We’ve been working with our trolls this week in the Creative Magic Workout, which is one of my favorite things to do.
Trolls are what I call the critical thoughts that divebomb you when you’re trying something new or creative or risky or, you know, taking a shower.
That’s what happened to me this morning! I was in the shower and the thought popped into my head: “You should have figured this out five years ago.”
(“This” being “how to balance motherhood and making enough money and having a career that makes everything you want in life possible.”)
And I almost let that thought slip by unnoticed – it’s a thought I have often — but because we’ve been working with trolls, I did notice. I stopped and went, wait a minute, what was that? Is that a troll talking?
You should have figured this out five years ago.
So I did a transformation spell. This is what I call the process of considering, questioning and turning around those critical thoughts.
I considered it: is it true, that I should have figured this out five years ago? Do I agree?
Well, not really. I wish I had figured it out, but I also don’t know how useful it would have been. Or how possible. My life was totally different then, and I’m not sure I could have even imagined how it would change, much less figure out how to respond to that change.
I questioned it. What would be different now if I had “figured it out”? What does figuring it out even mean? Is it possible to figure it out? What is the benefit of figuring something out in advance – wasn’t I figuring things out then that were useful then? Aren’t I figuring this out now? Are there other women I can think of who have figured it out? Honestly, I can’t think of a single mother who has figured it all out. Everyone’s struggling with something.
And I turned it around, which means, I came up with opposite thoughts that are also true.
I should not have figured it out five years ago. In fact, it would have been ridiculous and impossible and kind of miraculous if I had.
It is a waste of time to try to imagine what your life might need in five years. It would have been a waste of my time then.
I am figuring this out now and that is the best use of my time and energy.
I did figure this out five years ago! I figured out some of it, anyway.
Once I went through all this – which was less than five minutes, tops – I was able to laugh at that troll. I wasn’t wrestling with it or struggling to shake it off.

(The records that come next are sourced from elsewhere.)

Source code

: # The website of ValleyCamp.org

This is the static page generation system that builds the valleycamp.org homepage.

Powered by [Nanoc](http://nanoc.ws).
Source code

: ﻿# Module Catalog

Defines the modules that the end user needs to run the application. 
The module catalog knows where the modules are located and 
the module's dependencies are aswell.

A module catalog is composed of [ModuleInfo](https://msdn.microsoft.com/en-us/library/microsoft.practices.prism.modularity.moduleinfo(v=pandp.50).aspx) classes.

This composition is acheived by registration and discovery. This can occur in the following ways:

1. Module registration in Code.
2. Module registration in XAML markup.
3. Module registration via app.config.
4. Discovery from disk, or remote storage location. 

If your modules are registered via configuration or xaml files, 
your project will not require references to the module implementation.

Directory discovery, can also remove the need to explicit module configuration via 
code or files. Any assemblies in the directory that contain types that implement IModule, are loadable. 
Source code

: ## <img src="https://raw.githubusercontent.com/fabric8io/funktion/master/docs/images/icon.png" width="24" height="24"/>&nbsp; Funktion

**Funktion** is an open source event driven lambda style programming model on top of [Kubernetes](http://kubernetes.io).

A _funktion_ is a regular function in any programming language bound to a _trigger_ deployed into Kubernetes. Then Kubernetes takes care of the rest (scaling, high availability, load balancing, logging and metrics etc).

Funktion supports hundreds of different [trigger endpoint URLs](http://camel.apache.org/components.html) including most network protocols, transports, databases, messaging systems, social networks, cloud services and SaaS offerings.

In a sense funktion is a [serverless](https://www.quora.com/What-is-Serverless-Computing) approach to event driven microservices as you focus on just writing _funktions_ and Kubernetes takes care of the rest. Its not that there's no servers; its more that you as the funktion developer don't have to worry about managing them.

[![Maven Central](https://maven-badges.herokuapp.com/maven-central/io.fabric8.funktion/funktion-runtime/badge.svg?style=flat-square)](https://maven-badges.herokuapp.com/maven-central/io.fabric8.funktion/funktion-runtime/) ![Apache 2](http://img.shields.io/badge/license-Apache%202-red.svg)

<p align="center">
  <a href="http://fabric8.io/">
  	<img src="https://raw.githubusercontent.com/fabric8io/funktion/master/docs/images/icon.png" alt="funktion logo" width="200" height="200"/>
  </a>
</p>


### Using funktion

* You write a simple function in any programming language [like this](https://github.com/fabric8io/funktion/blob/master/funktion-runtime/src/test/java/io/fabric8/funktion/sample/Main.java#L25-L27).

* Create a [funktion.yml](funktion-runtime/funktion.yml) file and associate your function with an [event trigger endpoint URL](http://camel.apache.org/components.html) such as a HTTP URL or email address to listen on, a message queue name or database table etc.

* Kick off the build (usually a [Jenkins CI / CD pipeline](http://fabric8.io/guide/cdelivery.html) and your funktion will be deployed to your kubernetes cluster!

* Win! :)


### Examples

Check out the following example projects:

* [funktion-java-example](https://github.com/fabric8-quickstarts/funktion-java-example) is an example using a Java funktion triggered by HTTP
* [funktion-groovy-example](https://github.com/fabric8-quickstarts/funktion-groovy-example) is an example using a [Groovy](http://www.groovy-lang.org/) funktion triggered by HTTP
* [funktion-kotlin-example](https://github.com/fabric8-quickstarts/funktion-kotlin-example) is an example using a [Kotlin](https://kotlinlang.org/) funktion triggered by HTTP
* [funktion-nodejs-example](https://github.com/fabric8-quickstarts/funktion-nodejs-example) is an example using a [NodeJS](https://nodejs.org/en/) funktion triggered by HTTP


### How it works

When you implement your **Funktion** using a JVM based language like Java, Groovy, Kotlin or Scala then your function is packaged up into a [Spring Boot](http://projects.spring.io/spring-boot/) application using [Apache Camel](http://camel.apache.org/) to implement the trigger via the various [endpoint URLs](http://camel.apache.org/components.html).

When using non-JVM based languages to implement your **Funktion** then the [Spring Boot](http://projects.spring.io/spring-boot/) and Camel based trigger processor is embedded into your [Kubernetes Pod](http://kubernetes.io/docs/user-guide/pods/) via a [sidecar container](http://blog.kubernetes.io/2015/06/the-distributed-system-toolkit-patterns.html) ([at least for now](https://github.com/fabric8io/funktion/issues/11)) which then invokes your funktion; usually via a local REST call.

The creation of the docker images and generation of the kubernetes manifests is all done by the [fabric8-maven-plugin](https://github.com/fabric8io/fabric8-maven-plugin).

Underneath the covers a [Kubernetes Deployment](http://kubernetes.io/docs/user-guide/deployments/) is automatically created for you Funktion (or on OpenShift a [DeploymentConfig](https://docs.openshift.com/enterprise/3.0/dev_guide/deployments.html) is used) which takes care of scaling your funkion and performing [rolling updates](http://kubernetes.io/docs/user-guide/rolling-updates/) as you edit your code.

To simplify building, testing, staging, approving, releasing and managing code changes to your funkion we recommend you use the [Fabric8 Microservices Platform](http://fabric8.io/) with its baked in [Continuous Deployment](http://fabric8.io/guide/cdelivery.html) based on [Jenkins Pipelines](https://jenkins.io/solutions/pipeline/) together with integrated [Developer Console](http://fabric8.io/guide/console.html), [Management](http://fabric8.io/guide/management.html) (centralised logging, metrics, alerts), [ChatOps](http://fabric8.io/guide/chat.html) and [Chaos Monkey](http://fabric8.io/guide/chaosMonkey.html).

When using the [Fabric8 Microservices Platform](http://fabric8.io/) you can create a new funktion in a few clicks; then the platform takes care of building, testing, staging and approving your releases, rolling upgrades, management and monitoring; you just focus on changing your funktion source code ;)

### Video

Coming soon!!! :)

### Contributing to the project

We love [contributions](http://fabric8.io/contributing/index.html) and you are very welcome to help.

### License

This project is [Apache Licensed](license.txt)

It stepped away of its own accord.
Later when I was out of the shower I thought: who is this troll, exactly?
And what came to mind were associations of impatience and wanting to know everything in advance and being very annoyed when things don’t go a certain way. I got an image of the classic rom-com business woman protagonist who falls in love with a laid back handyman and learns to laugh and not take herself so seriously.
So I sketched a picture. Here it is:
Do you want to try it? Notice your critical thoughts as you go about your day, and when you have a couple minutes, jot down associations with that critical voice, sketch a picture, and give that troll a name.
And then do a quick transformational spell.
- Consider the thought
- Question the thought
- Turn it around
And see if the troll doesn’t soften, stand back and let you cross that bridge after all.